Task to complete: Below are some entries. Repeat exactly the lines from the one with "Microsoft 的 Playwright." through the one with "页面与固定装置一起使用的官方 Pytest 插件.", and only those.

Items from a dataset
>>>

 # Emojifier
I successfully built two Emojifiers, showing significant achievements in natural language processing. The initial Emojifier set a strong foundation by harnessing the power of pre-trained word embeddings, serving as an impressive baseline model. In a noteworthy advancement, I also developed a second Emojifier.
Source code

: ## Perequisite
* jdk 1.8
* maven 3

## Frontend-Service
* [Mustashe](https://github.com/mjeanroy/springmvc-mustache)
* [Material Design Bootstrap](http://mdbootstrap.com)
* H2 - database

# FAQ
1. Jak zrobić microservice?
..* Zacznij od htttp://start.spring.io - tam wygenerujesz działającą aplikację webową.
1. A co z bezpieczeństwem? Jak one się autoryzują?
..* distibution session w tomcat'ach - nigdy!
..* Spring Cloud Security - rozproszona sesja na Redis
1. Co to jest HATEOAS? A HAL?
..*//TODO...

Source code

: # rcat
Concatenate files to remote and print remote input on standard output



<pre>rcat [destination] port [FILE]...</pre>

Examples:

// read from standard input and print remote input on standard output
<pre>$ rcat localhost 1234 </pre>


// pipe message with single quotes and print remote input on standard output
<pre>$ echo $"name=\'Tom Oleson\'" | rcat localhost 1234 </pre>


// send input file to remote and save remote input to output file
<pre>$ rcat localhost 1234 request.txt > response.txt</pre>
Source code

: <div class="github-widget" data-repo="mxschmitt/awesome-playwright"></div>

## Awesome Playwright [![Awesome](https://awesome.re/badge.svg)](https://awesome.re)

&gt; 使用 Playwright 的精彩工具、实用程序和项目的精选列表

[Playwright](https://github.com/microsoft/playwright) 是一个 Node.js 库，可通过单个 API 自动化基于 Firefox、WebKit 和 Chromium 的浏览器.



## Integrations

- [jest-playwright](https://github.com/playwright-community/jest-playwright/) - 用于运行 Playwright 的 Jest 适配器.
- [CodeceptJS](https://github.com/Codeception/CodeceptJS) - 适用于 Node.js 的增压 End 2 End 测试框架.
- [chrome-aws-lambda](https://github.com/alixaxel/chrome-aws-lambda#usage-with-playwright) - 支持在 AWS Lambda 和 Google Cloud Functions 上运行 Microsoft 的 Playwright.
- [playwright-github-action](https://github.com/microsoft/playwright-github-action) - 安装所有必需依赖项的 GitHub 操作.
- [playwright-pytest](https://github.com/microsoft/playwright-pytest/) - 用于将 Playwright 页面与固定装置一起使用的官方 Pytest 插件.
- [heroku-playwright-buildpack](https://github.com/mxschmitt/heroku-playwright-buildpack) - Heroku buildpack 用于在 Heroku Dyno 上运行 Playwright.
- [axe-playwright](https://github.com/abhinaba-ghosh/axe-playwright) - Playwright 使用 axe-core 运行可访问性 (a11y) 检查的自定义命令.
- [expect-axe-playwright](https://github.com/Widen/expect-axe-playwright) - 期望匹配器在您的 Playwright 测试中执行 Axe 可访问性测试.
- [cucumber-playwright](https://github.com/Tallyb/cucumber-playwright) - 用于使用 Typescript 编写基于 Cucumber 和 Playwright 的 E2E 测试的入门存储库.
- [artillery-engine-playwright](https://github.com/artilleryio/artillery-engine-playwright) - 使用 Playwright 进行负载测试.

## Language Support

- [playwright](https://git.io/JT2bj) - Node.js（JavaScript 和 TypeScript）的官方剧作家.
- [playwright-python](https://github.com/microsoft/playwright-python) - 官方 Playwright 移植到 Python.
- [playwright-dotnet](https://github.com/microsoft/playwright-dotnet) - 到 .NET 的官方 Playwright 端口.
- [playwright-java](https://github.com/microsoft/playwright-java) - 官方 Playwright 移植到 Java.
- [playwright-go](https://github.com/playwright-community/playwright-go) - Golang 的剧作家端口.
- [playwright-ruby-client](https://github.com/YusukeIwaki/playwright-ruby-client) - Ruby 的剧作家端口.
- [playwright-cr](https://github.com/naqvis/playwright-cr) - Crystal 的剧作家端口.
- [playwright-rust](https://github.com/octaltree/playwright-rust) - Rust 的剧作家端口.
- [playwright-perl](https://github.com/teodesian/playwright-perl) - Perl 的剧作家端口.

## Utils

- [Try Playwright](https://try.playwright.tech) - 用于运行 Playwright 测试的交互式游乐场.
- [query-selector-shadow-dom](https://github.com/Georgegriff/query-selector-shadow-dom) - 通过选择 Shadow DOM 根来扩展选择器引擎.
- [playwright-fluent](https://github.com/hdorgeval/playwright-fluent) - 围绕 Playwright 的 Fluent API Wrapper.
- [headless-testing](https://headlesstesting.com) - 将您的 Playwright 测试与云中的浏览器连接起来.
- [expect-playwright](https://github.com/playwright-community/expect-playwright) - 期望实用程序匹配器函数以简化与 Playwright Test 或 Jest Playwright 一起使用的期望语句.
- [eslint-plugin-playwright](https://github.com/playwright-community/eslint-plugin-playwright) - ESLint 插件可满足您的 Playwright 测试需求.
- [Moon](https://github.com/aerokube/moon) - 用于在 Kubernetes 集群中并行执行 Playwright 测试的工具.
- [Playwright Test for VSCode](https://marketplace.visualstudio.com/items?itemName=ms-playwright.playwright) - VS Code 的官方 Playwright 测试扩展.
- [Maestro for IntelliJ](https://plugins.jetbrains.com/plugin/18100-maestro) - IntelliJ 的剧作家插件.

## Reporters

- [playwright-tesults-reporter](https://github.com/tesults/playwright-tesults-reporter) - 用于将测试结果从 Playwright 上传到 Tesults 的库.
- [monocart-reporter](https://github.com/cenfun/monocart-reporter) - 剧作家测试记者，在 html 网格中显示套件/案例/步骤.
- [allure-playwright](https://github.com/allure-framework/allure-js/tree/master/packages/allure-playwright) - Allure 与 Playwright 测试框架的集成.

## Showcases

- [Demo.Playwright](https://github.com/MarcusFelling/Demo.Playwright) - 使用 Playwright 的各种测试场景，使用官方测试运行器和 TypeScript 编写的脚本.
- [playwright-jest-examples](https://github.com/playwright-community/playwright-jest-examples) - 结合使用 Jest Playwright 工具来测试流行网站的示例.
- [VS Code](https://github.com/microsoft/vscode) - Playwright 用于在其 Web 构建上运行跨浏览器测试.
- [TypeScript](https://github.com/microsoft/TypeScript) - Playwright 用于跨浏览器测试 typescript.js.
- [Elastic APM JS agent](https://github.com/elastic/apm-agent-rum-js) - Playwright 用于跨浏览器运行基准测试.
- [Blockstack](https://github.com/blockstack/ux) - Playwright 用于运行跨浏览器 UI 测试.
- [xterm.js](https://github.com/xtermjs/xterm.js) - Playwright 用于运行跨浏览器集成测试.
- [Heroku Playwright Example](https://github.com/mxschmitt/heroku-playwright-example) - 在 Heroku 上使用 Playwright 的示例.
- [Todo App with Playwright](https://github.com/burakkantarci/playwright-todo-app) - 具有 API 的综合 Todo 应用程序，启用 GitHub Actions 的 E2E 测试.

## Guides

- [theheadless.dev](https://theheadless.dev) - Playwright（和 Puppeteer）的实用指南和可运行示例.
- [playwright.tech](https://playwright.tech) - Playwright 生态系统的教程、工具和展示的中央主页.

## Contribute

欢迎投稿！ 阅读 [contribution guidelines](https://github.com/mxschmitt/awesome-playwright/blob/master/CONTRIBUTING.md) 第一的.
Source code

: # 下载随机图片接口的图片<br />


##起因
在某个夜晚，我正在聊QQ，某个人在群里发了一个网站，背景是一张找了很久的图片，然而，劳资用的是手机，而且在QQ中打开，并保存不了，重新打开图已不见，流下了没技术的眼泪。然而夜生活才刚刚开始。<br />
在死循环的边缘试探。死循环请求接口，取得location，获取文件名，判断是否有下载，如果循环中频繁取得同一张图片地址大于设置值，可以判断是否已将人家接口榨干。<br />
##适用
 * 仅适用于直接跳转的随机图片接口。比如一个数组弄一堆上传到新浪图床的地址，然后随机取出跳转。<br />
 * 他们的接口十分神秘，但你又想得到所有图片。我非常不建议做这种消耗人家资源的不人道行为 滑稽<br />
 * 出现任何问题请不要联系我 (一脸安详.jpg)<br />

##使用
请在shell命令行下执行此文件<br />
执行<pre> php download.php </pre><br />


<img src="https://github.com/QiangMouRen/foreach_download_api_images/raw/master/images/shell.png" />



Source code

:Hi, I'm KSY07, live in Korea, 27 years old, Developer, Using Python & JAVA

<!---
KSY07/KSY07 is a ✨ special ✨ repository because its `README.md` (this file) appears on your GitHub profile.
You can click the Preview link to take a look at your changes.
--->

<<<

Response to the exercise:
- [chrome-aws-lambda](https://github.com/alixaxel/chrome-aws-lambda#usage-with-playwright) - 支持在 AWS Lambda 和 Google Cloud Functions 上运行 Microsoft 的 Playwright.
- [playwright-github-action](https://github.com/microsoft/playwright-github-action) - 安装所有必需依赖项的 GitHub 操作.
- [playwright-pytest](https://github.com/microsoft/playwright-pytest/) - 用于将 Playwright 页面与固定装置一起使用的官方 Pytest 插件.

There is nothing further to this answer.